Tonight, though, what separated them was surprisingly strong bench play, namely from Dion Waiters. After getting through a difficult few days, which showed to mentally weigh on him on the floor, Waiters played well, scoring 17 points and making the game’s biggest defensive play, jumping the lob attempt for Dwight Howard on Houston’s last possession. It was of course Westbrook and Durant who carried the load, but with Waiters, Serge Ibaka, Enes Kanter and a little Anthony Morrow, there was just enough elsewhere.

So, five in a row, with some impressive basketball within that. This wasn’t the most dominant, overwhelming game. There was certainly some meat left on the bone. But the Thunder are back to making the winning plays they had been missing early in the month.


  • So. Many. 3s. The Thunder took 24 — 24! — in the first half. 35 total for the game. And they only made eight.
  • Now, that said, the idea of, “You’ve shot and missed lots of 3s, so therefore stop shooting them,” doesn’t really hold weight for me. An early clock forced one? Sure, no doubt, don’t take that one. But what do you want, Randy Foye turning down a wide open corner 3 because he’s thinking, “Oh, well, we’ve already taken 34 and haven’t made a lot, so I should probably drive this.” That’s not the way it works.
  • One thing on Waiters: With Serge Ibaka singing super loud in the showers and yelling all sorts of stuff, Waiters had a little laugh to himself at his locker. Made me happy.
  • Random: Four of the five starters were minuses tonight. All bench players were at least a +9. I think that’s called the Beasley Effect.

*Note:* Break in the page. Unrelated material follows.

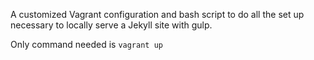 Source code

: A customized Vagrant configuration and bash script to do all the set up necessary to locally serve a Jekyll site with gulp.

Only command needed is `vagrant up`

  • Andre Roberson did a spectacular job on Harden, especially in the second half. And got robbed on some rough calls as well.

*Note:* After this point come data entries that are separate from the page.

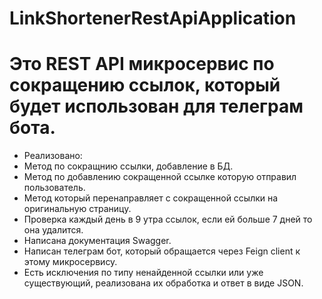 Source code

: # LinkShortenerRestApiApplication
# Это REST API микросервис по сокращению ссылок, который будет использован для телеграм бота.
- Реализовано:
- Метод по сокращнию ссылки, добавление в БД.
- Метод по добавлению сокращенной ссылке которую отправил пользователь.
- Метод который перенаправляет с сокращенной ссылки на оригинальную страницу.
- Проверка каждый день в 9 утра ссылок, если ей больше 7 дней то она удалится.
- Написана документация Swagger.
- Написан телеграм бот, который обращается через Feign client к этому микросервису.
- Есть исключения по типу ненайденной ссылки или уже существующий, реализована их обработка и ответ в виде JSON.
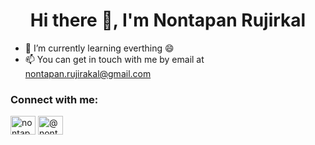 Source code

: <h1 align="middle">Hi there 👋, I'm Nontapan Rujirkal</h1>

- 🌱 I’m currently learning everthing 😄
- 📫 You can get in touch with me by email at nontapan.rujirakal@gmail.com

<h3 align="left">Connect with me:</h3>
<p align="left">
<a href="https://www.linkedin.com/in/nontapan-rujirakal" target="blank"><img align="center" src="https://raw.githubusercontent.com/rahuldkjain/github-profile-readme-generator/master/src/images/icons/Social/linked-in-alt.svg" alt="nontapan-rujirakal" height="30" width="40" /></a>
<a href="https://medium.com/@nontapan" target="blank"><img align="center" src="https://raw.githubusercontent.com/rahuldkjain/github-profile-readme-generator/master/src/images/icons/Social/medium.svg" alt="@nontapan" height="30" width="40" /></a>
<!-- <a href="https://www.hackerrank.com/@n115p" target="blank"><img align="center" src="https://raw.githubusercontent.com/rahuldkjain/github-profile-readme-generator/master/src/images/icons/Social/hackerrank.svg" alt="@n115p" height="30" width="40" /></a> -->
</p>

<!--
**nontapanr/nontapanr** is a ✨ _special_ ✨ repository because its `README.md` (this file) appears on your GitHub profile.

Here are some ideas to get you started:

- 🔭 I’m currently working on ...
- 🌱 I’m currently learning ...
- 👯 I’m looking to collaborate on ...
- 🤔 I’m looking for help with ...
- 💬 Ask me about ...
- 📫 How to reach me: ...
- 😄 Pronouns: ...
- ⚡ Fun fact: ...
-->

  • Kudos to Waiters for it as well. He seems to have a great feel for defending Harden’s iso style.
  • The play out of the timeout that set Adams up for a dunk to tie the game late in the fourth was a fantastic set, and well executed. Durant talked postgame about his “presence” and that’s exactly what that was. The Rockets were terrified of him, and he used that to free Adams.
  • Donovan talked about Westbrook’s 3-point attempts, and noted a lot of them are late clock heaves where he’s handed a ticking time bomb. But Donovan did note that a lot of them are Westbrook firing away with four or five seconds on the clock. Donovan phrased it as “maybe I need to help him,” which is his way to say, “he needs to stop doing that.”

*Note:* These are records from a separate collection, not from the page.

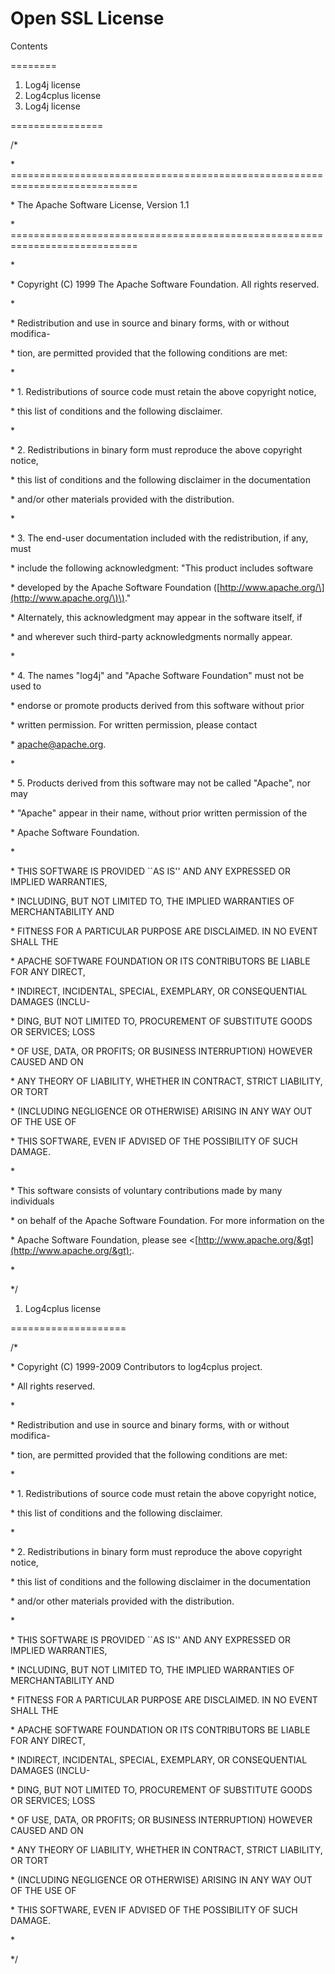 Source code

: # Open SSL License

Contents

========

1. Log4j license
2. Log4cplus license
3. Log4j license

================

/\*

\* ============================================================================

\* The Apache Software License, Version 1.1

\* ============================================================================

\*

\* Copyright \(C\) 1999 The Apache Software Foundation. All rights reserved.

\*

\* Redistribution and use in source and binary forms, with or without modifica-

\* tion, are permitted provided that the following conditions are met:

\*

\* 1. Redistributions of source code must retain the above copyright notice,

\* this list of conditions and the following disclaimer.

\*

\* 2. Redistributions in binary form must reproduce the above copyright notice,

\* this list of conditions and the following disclaimer in the documentation

\* and/or other materials provided with the distribution.

\*

\* 3. The end-user documentation included with the redistribution, if any, must

\* include the following acknowledgment: "This product includes software

\* developed by the Apache Software Foundation \([http://www.apache.org/\](http://www.apache.org/\)\)."

\* Alternately, this acknowledgment may appear in the software itself, if

\* and wherever such third-party acknowledgments normally appear.

\*

\* 4. The names "log4j" and "Apache Software Foundation" must not be used to

\* endorse or promote products derived from this software without prior

\* written permission. For written permission, please contact

\* apache@apache.org.

\*

\* 5. Products derived from this software may not be called "Apache", nor may

\* "Apache" appear in their name, without prior written permission of the

\* Apache Software Foundation.

\*

\* THIS SOFTWARE IS PROVIDED \`\`AS IS'' AND ANY EXPRESSED OR IMPLIED WARRANTIES,

\* INCLUDING, BUT NOT LIMITED TO, THE IMPLIED WARRANTIES OF MERCHANTABILITY AND

\* FITNESS FOR A PARTICULAR PURPOSE ARE DISCLAIMED. IN NO EVENT SHALL THE

\* APACHE SOFTWARE FOUNDATION OR ITS CONTRIBUTORS BE LIABLE FOR ANY DIRECT,

\* INDIRECT, INCIDENTAL, SPECIAL, EXEMPLARY, OR CONSEQUENTIAL DAMAGES \(INCLU-

\* DING, BUT NOT LIMITED TO, PROCUREMENT OF SUBSTITUTE GOODS OR SERVICES; LOSS

\* OF USE, DATA, OR PROFITS; OR BUSINESS INTERRUPTION\) HOWEVER CAUSED AND ON

\* ANY THEORY OF LIABILITY, WHETHER IN CONTRACT, STRICT LIABILITY, OR TORT

\* \(INCLUDING NEGLIGENCE OR OTHERWISE\) ARISING IN ANY WAY OUT OF THE USE OF

\* THIS SOFTWARE, EVEN IF ADVISED OF THE POSSIBILITY OF SUCH DAMAGE.

\*

\* This software consists of voluntary contributions made by many individuals

\* on behalf of the Apache Software Foundation. For more information on the

\* Apache Software Foundation, please see &lt;[http://www.apache.org/&gt](http://www.apache.org/&gt);.

\*

\*/

1. Log4cplus license

====================

/\*

\* Copyright \(C\) 1999-2009 Contributors to log4cplus project.

\* All rights reserved.

\*

\* Redistribution and use in source and binary forms, with or without modifica-

\* tion, are permitted provided that the following conditions are met:

\*

\* 1. Redistributions of source code must retain the above copyright notice,

\* this list of conditions and the following disclaimer.

\*

\* 2. Redistributions in binary form must reproduce the above copyright notice,

\* this list of conditions and the following disclaimer in the documentation

\* and/or other materials provided with the distribution.

\*

\* THIS SOFTWARE IS PROVIDED \`\`AS IS'' AND ANY EXPRESSED OR IMPLIED WARRANTIES,

\* INCLUDING, BUT NOT LIMITED TO, THE IMPLIED WARRANTIES OF MERCHANTABILITY AND

\* FITNESS FOR A PARTICULAR PURPOSE ARE DISCLAIMED. IN NO EVENT SHALL THE

\* APACHE SOFTWARE FOUNDATION OR ITS CONTRIBUTORS BE LIABLE FOR ANY DIRECT,

\* INDIRECT, INCIDENTAL, SPECIAL, EXEMPLARY, OR CONSEQUENTIAL DAMAGES \(INCLU-

\* DING, BUT NOT LIMITED TO, PROCUREMENT OF SUBSTITUTE GOODS OR SERVICES; LOSS

\* OF USE, DATA, OR PROFITS; OR BUSINESS INTERRUPTION\) HOWEVER CAUSED AND ON

\* ANY THEORY OF LIABILITY, WHETHER IN CONTRACT, STRICT LIABILITY, OR TORT

\* \(INCLUDING NEGLIGENCE OR OTHERWISE\) ARISING IN ANY WAY OUT OF THE USE OF

\* THIS SOFTWARE, EVEN IF ADVISED OF THE POSSIBILITY OF SUCH DAMAGE.

\*

\*/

  • Durant threw his touchdown pass again late in the game. This time though, it barely got over the hands of Dwight Howard to end in an Andre Roberson dunk. I mean, barely.
  • Michael Beasley gets those shots up.
  • I think Durant is over-passing just a wee bit. Not that it’s a bad thing, but one play stuck out to me: Fourth quarter, with the clock under 10, he skipped it to the weakside corner to a semi-open Roberson. Roberson swung to Foye who had to take a jumper off the dribble as the clock expired. Sure, good to move the ball and not just isolate late clock. But also not good to throw it to Roberson who can do little to nothing in that situation other than shoot or immediately pass to someone else.
  • Westbrook’s offensive tell: When he leaves his mouth open, he’s about to try and throw a no-look bullet pass to someone.
  • That sequence in the third where Westbrook took a horrible 1-on-4 transition jumper, and somehow the Thunder got mismatched in transition and left Montiejunas wide open for 3. I don’t know how it happened. Like, it was mystifying.
  • Apparently ref Mark Ayotte forgot J.B. Bickerstaff’s name because was yelling, “My name is J.B.!” at him in the first quarter. Ayotte said my bad.
  • I hear from a lot of opposing fanbases throughout games. I’m not sure there’s any more sensitive than Rockets’ fans.
  • I actually had someone complain to me that Westbrook passing too much. Oh man. It’s come full circle. Next thing you know, someone is going to say he’s playing too much defense.
  • By the way: If you think Westbrook is stealing rebounds from his bigs for stats, it’s actually by design to try and kickstart transition. Honestly, I’d love to see OKC’s offensive rating in possessions after Westbrook grabs a board. My guess is it’s pretty good.
  • The Rockets are that rare visitor that get three players boo’d during intros. You can probably figure out who they are.